The Age of Reason, by French author and philosopher Jean-Paul Sartre, is an existential novel that questions the fundamentals of freedom and whether it can truly be obtained within human society.

Set over three days one Parisian summer in the late 1930s, The Age of Reason follows Frenchman Mathieu, as he struggles to find the necessary money to pay for his girlfriend’s, Marcelle’s, abortion.  During this period we are shown different angles and glimpses into the lives of those he deems closest to him, which gives us the opportunity to better understand how Mathieu thinks and what compels him to act.  Rather quickly we learn that at the heart of all his actions, Mathieu’s motive is always freedom.  Not to just obtain it, but to live it as truly as possible, so that he can fully believe that he is a man who has wholly, and entirely, chosen his own course of life.

First off, I will put my hand up and admit that I’m not a massive fan of existentialism.  Existentialism is basically the philosophy that each and every individual human being has the ability to create a meaning of life, and that individual’s views, opinions and experiences differently shape what that meaning of life is.
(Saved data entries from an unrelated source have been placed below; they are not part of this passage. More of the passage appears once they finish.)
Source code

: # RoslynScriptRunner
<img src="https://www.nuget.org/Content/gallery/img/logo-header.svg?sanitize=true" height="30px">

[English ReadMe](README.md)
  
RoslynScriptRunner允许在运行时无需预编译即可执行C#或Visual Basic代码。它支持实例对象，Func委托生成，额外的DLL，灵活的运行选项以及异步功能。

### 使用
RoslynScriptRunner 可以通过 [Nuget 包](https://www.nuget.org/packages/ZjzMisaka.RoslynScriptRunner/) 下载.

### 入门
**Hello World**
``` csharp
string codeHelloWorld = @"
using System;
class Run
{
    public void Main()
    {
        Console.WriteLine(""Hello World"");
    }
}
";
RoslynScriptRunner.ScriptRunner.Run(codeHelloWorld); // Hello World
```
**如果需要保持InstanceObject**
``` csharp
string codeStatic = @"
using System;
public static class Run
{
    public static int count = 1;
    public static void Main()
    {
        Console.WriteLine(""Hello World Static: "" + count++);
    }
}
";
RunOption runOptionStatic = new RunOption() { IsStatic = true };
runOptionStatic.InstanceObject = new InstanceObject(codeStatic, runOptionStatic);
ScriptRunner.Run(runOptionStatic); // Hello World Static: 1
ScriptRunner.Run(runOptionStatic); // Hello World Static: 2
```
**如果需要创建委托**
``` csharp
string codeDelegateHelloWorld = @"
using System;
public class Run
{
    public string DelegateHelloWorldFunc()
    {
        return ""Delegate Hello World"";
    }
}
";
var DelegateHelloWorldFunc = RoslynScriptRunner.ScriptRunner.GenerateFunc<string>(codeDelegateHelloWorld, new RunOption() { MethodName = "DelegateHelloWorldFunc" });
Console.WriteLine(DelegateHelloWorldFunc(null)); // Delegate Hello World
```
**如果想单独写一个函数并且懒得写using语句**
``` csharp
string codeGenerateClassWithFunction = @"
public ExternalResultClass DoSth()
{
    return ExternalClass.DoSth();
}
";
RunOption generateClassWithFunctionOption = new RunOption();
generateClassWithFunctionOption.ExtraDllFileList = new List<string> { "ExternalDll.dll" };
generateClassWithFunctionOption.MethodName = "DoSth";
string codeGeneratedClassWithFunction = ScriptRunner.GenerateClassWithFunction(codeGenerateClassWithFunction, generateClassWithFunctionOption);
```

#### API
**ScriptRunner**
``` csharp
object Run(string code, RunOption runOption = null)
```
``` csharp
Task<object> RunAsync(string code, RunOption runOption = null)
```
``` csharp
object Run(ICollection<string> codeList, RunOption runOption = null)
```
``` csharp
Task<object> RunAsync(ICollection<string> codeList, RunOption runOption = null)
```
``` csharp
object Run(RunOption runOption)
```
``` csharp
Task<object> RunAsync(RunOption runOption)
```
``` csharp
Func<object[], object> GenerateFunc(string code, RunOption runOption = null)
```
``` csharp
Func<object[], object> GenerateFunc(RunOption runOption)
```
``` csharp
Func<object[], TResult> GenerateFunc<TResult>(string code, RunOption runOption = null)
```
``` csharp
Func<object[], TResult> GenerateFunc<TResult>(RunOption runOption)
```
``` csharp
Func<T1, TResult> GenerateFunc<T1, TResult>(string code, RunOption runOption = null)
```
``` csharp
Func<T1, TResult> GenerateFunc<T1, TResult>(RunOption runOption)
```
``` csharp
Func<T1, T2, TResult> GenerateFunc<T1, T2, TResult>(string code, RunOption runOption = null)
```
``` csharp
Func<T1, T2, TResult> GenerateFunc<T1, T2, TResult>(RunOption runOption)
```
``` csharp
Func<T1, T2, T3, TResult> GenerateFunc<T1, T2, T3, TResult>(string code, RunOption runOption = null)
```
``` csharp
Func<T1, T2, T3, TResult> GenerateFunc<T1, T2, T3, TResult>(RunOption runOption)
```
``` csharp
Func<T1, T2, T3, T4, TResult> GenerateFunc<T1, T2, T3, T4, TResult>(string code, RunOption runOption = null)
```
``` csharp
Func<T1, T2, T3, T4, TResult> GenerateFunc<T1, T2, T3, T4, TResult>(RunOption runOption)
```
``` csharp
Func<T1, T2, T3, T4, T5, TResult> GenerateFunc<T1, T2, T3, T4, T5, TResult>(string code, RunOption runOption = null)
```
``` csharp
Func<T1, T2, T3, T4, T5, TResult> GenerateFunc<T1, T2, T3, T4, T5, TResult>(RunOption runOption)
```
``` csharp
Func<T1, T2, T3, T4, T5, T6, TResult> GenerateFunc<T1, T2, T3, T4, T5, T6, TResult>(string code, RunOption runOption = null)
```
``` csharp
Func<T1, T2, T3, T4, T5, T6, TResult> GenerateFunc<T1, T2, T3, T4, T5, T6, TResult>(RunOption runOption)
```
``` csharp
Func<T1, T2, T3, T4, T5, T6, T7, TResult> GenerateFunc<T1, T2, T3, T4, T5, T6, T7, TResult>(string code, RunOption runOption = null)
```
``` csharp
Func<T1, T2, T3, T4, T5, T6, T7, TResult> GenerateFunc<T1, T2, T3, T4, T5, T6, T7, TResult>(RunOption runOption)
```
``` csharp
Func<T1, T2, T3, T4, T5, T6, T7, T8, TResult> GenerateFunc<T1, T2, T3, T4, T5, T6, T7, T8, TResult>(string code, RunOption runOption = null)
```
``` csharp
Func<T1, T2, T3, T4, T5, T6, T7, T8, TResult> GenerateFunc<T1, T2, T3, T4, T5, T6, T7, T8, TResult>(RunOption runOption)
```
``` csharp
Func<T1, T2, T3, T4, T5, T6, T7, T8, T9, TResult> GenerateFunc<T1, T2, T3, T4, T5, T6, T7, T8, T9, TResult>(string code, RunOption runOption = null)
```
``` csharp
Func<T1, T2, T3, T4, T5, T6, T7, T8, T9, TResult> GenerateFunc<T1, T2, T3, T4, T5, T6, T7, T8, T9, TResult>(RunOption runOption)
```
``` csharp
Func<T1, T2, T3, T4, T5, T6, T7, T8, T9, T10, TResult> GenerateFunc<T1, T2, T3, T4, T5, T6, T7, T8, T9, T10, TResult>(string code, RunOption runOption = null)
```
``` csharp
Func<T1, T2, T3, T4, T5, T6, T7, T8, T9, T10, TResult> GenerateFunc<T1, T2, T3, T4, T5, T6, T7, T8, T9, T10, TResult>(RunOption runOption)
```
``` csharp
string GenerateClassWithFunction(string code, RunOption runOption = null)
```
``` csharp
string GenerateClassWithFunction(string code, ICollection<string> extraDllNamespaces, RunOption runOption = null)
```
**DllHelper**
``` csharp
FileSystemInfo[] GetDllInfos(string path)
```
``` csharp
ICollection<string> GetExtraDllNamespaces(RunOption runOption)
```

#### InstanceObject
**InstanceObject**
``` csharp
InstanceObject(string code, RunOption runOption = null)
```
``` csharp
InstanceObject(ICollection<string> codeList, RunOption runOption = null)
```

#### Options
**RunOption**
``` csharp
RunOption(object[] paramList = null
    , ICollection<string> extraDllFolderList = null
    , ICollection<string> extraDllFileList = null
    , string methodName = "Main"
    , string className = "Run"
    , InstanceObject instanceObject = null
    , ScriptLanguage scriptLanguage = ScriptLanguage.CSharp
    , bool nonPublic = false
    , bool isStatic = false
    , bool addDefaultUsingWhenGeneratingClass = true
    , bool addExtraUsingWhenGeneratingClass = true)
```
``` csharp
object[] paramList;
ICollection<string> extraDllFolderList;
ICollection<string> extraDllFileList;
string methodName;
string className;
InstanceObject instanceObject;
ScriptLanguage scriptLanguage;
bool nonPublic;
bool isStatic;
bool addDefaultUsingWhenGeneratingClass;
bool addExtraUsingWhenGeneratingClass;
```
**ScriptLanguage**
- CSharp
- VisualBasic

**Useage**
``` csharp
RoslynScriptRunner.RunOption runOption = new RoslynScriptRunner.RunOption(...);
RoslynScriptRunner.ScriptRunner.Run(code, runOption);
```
In short, existentialism requires an individual to over think each aspect of their lives to determine whether what they’re doing will provide meaning for them in the overall arch of their lifespan.  As I said, not necessarily a fan.

While I can understand the appeal of wanting to ascertain why we’re here doing what we’re doing, there’s a larger part of me that thinks that we’re, well, over thinking things.  And while Sartre does write beautifully, his character Mathieu simply encompasses this belief, to the extent that if it weren’t so serious a novel, it would be downright comical the way that he thinks.

At the crux of it, The Age of Reason is a novel that focuses on what it is to be free – are we truly responsible and capable of choosing what we do in our lives, or is life predisposed, predetermined: are we being forced, against our will, upon a course that inevitably will lead us to our fate, no matter what we think or do in the meantime?

Freedom on the surface appears to be a two-dimensional thing.  Most of us in the world are ‘free’.  We are free to go about our lives in the way that we see fit; we are free to choose, to vote, to live where we want to live.  We are free, in the most basic of terms, to go and do as we please.

Yet are we really?  Society definitely binds us.  While in theory we are able to wear what we want, say what we please, act how we feel – yet the reality shows that depending on what level of society or class we belong to, our actions, dress and words mimic those around us.  After all, almost every single one of us could easily say that we’ve dressed a certain way, or refrained from saying something we wished we could have, simply because it would have a negative effect within our little place in the society that we belong to.

Or perhaps, the utter and complete control that money has over us?  There’s the saying that the only way you can forget about money is when you have a lot of it – but what does that mean for the rest of us?  Sure, we all have the choice to travel overseas, sleep in, miss work and go to the movies in the afternoon.  But do we honestly have that freedom, particularly in the long run?  For most of us, of course not.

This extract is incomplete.